A runoff election is a second, or follow-up election, in which the top two vote-getters run against each other. Runoff elections occur when no candidate meets a certain threshold of votes to be declared the winner. Georgia election law requires a candidate to win a majority of votes (50%+1) to be elected to office. If no candidate wins a majority of votes, a runoff election of the top two candidates is held.
Has Georgia always used a runoff?
No. The runoff system was instituted in 1964 after the U.S. Supreme Court upheld a ruling that found Georgia’s election system violated the Equal Protection Clause of the 14th Amendment of the U.S. Constitution because votes cast in small rural counties counted more heavily than votes cast in large urban jurisdictions. A 2007 U.S. Interior Department study said Georgia’s runoff system was proposed to “circumvent” the Black voting bloc.
Do other states use runoff elections?
Louisiana uses a runoff election system but holds no primary elections. All candidates for local, state and federal office, regardless of party affiliation, are on the same ballot in either October (odd-numbered years) or November (even-numbered years).
Who are the candidates in Georgia’s runoffs?
In one election, Republican Sen. David Perdue is running against Democratic challenger Jon Ossoff. Perdue narrowly missed reaching the majority threshold in November. The other election has Democrat Rev. Raphael Warnock challenging Republican Sen. Kelly Loeffler. They received the most votes in a field of 20 candidates.
When will the runoff elections take place?
Both will be held Jan. 5, 2021.
What is at stake?
The outcome of these elections will determine which party controls the U.S. Senate. Currently, Republicans hold a 50-48 margin. If they win one of the two seats, they retain control of the 100-seat Senate. Democrats need to win both runoff elections to control the Senate because the U.S. vice president casts a vote in case of a tie. Democrat Kamala Harris will become vice president Jan. 20, 2021.
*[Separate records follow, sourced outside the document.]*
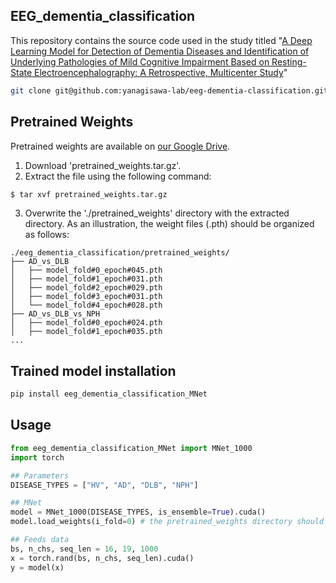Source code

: ## EEG_dementia_classification
This repository contains the source code used in the study titled "[A Deep Learning Model for Detection of Dementia Diseases and Identification of Underlying Pathologies of Mild Cognitive Impairment Based on Resting-State Electroencephalography: A Retrospective, Multicenter Study](https://papers.ssrn.com/sol3/papers.cfm?abstract_id=4304749)"

``` bash
git clone git@github.com:yanagisawa-lab/eeg-dementia-classification.git
```

## Pretrained Weights
Pretrained weights are available on [our Google Drive](https://drive.google.com/file/d/1QZYlEtcd4Szf5K55cNrSxalHcW6UjkaF/view?usp=sharing).
1. Download 'pretrained_weights.tar.gz'.
2. Extract the file using the following command:
``` bash
$ tar xvf pretrained_weights.tar.gz
```
3. Overwrite the './pretrained_weights' directory with the extracted directory. As an illustration, the weight files (.pth) should be organized as follows:
```
./eeg_dementia_classification/pretrained_weights/
├── AD_vs_DLB
│   ├── model_fold#0_epoch#045.pth
│   ├── model_fold#1_epoch#031.pth
│   ├── model_fold#2_epoch#029.pth
│   ├── model_fold#3_epoch#031.pth
│   └── model_fold#4_epoch#028.pth
├── AD_vs_DLB_vs_NPH
│   ├── model_fold#0_epoch#024.pth
│   ├── model_fold#1_epoch#035.pth
...
```

## Trained model installation
``` bash
pip install eeg_dementia_classification_MNet
```

## Usage
``` python
from eeg_dementia_classification_MNet import MNet_1000
import torch

## Parameters
DISEASE_TYPES = ["HV", "AD", "DLB", "NPH"]

## MNet
model = MNet_1000(DISEASE_TYPES, is_ensemble=True).cuda()
model.load_weights(i_fold=0) # the pretrained_weights directory should be located at the current working directory

## Feeds data
bs, n_chs, seq_len = 16, 19, 1000
x = torch.rand(bs, n_chs, seq_len).cuda()
y = model(x)
```
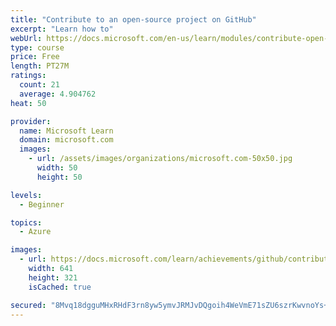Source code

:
 ```yaml
---
title: "Contribute to an open-source project on GitHub"
excerpt: "Learn how to"
webUrl: https://docs.microsoft.com/en-us/learn/modules/contribute-open-source/
type: course
price: Free
length: PT27M
ratings:
  count: 21
  average: 4.904762
heat: 50

provider:
  name: Microsoft Learn
  domain: microsoft.com
  images:
    - url: /assets/images/organizations/microsoft.com-50x50.jpg
      width: 50
      height: 50

levels:
  - Beginner

topics:
  - Azure

images:
  - url: https://docs.microsoft.com/learn/achievements/github/contribute-to-an-open-source-project-on-github-social.png
    width: 641
    height: 321
    isCached: true

secured: "8Mvq18dgguMHxRHdF3rn8yw5ymvJRMJvDQgoih4WeVmE71sZU6szrKwvnoYs+EsHAeBG694NIbHDq2D0XHir5inarkRqUcMn1LcHN+Sn1eoN4/Elx/1l/xy9jd+tF59eAFJ8hEXi3zT6Lmu0ZGCbI5xdUUHvQWBWRkGq4XiqLqvjpiAb/9vxIkzT1fMawnvWhvaQhXTDFgrUyn9hESY3zjtWfBek5aOgtuYWFfxL4QLr2tmFCEIbk0LIiBnzNCYoj7P1l1HvTPJfwysiD1v2nmZOgoKROe5dJkwZZcipqEOCaLNXTOpaDupOLYTpmzTskXlKOtU1ATEriibDeA9TSP76SEaa76J6lurFi49oDynpVfahDPwh6toR9ONVrL97xHZVGZz+z127gITQKyIfI7hDmXttp/yULRu5gGdmoFw=;G0ICzY3QTgUTQIFCl7jTKg=="
---
```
Why are two Senate seats being contested in the same state?
Perdue’s six-year term expires this year. Loeffler was selected by Georgia Gov. Brian Kemp in December 2019 to fill the vacancy caused by the retirement of Sen. Johnny Isakson. Loeffler and Warnock are competing for the remaining two years of Isakson’s term.
What has happened in past runoff elections in Georgia?
Democrats last won a statewide runoff election in the state in 1988. Republicans have won the seven runoffs since then.